___ Information supplied ___
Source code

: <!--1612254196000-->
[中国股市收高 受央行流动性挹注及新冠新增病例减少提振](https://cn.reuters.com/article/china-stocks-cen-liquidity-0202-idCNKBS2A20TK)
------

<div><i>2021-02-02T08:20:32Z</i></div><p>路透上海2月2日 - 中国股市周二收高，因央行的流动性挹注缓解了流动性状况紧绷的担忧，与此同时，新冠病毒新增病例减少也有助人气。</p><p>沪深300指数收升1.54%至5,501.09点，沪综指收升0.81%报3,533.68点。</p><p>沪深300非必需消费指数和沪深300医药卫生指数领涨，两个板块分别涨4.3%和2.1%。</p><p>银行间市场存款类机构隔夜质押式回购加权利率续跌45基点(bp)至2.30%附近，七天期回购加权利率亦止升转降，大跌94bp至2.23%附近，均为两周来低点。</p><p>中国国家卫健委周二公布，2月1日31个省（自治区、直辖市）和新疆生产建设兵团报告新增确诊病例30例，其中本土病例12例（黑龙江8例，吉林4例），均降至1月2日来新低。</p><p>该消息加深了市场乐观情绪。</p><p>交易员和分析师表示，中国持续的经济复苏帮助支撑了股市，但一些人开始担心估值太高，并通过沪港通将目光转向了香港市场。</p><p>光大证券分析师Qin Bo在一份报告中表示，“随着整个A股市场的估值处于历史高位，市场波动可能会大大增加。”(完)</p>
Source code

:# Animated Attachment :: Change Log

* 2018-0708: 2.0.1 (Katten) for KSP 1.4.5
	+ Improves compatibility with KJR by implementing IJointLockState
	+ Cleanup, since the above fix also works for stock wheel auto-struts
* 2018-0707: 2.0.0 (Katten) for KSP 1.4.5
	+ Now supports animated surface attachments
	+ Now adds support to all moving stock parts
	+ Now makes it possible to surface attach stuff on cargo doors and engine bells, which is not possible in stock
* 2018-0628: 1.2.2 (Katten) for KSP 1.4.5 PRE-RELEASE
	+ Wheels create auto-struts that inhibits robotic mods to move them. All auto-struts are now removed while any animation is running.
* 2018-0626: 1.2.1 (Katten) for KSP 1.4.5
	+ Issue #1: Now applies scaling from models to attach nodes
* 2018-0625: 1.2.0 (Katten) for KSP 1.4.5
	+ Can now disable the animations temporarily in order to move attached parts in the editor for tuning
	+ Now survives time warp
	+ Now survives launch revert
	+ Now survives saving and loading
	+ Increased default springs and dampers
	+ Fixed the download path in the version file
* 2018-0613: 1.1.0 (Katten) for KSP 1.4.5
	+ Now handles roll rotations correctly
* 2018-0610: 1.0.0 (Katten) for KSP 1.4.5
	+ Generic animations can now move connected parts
___
> [Problem]
Copy out the records above exactly.

> [Solution for this task]
Source code

: <!--1612254196000-->
[中国股市收高 受央行流动性挹注及新冠新增病例减少提振](https://cn.reuters.com/article/china-stocks-cen-liquidity-0202-idCNKBS2A20TK)
------

<div><i>2021-02-02T08:20:32Z</i></div><p>路透上海2月2日 - 中国股市周二收高，因央行的流动性挹注缓解了流动性状况紧绷的担忧，与此同时，新冠病毒新增病例减少也有助人气。</p><p>沪深300指数收升1.54%至5,501.09点，沪综指收升0.81%报3,533.68点。</p><p>沪深300非必需消费指数和沪深300医药卫生指数领涨，两个板块分别涨4.3%和2.1%。</p><p>银行间市场存款类机构隔夜质押式回购加权利率续跌45基点(bp)至2.30%附近，七天期回购加权利率亦止升转降，大跌94bp至2.23%附近，均为两周来低点。</p><p>中国国家卫健委周二公布，2月1日31个省（自治区、直辖市）和新疆生产建设兵团报告新增确诊病例30例，其中本土病例12例（黑龙江8例，吉林4例），均降至1月2日来新低。</p><p>该消息加深了市场乐观情绪。</p><p>交易员和分析师表示，中国持续的经济复苏帮助支撑了股市，但一些人开始担心估值太高，并通过沪港通将目光转向了香港市场。</p><p>光大证券分析师Qin Bo在一份报告中表示，“随着整个A股市场的估值处于历史高位，市场波动可能会大大增加。”(完)</p>
Source code

:# Animated Attachment :: Change Log

* 2018-0708: 2.0.1 (Katten) for KSP 1.4.5
	+ Improves compatibility with KJR by implementing IJointLockState
	+ Cleanup, since the above fix also works for stock wheel auto-struts
* 2018-0707: 2.0.0 (Katten) for KSP 1.4.5
	+ Now supports animated surface attachments
	+ Now adds support to all moving stock parts
	+ Now makes it possible to surface attach stuff on cargo doors and engine bells, which is not possible in stock
* 2018-0628: 1.2.2 (Katten) for KSP 1.4.5 PRE-RELEASE
	+ Wheels create auto-struts that inhibits robotic mods to move them. All auto-struts are now removed while any animation is running.
* 2018-0626: 1.2.1 (Katten) for KSP 1.4.5
	+ Issue #1: Now applies scaling from models to attach nodes
* 2018-0625: 1.2.0 (Katten) for KSP 1.4.5
	+ Can now disable the animations temporarily in order to move attached parts in the editor for tuning
	+ Now survives time warp
	+ Now survives launch revert
	+ Now survives saving and loading
	+ Increased default springs and dampers
	+ Fixed the download path in the version file
* 2018-0613: 1.1.0 (Katten) for KSP 1.4.5
	+ Now handles roll rotations correctly
* 2018-0610: 1.0.0 (Katten) for KSP 1.4.5
	+ Generic animations can now move connected parts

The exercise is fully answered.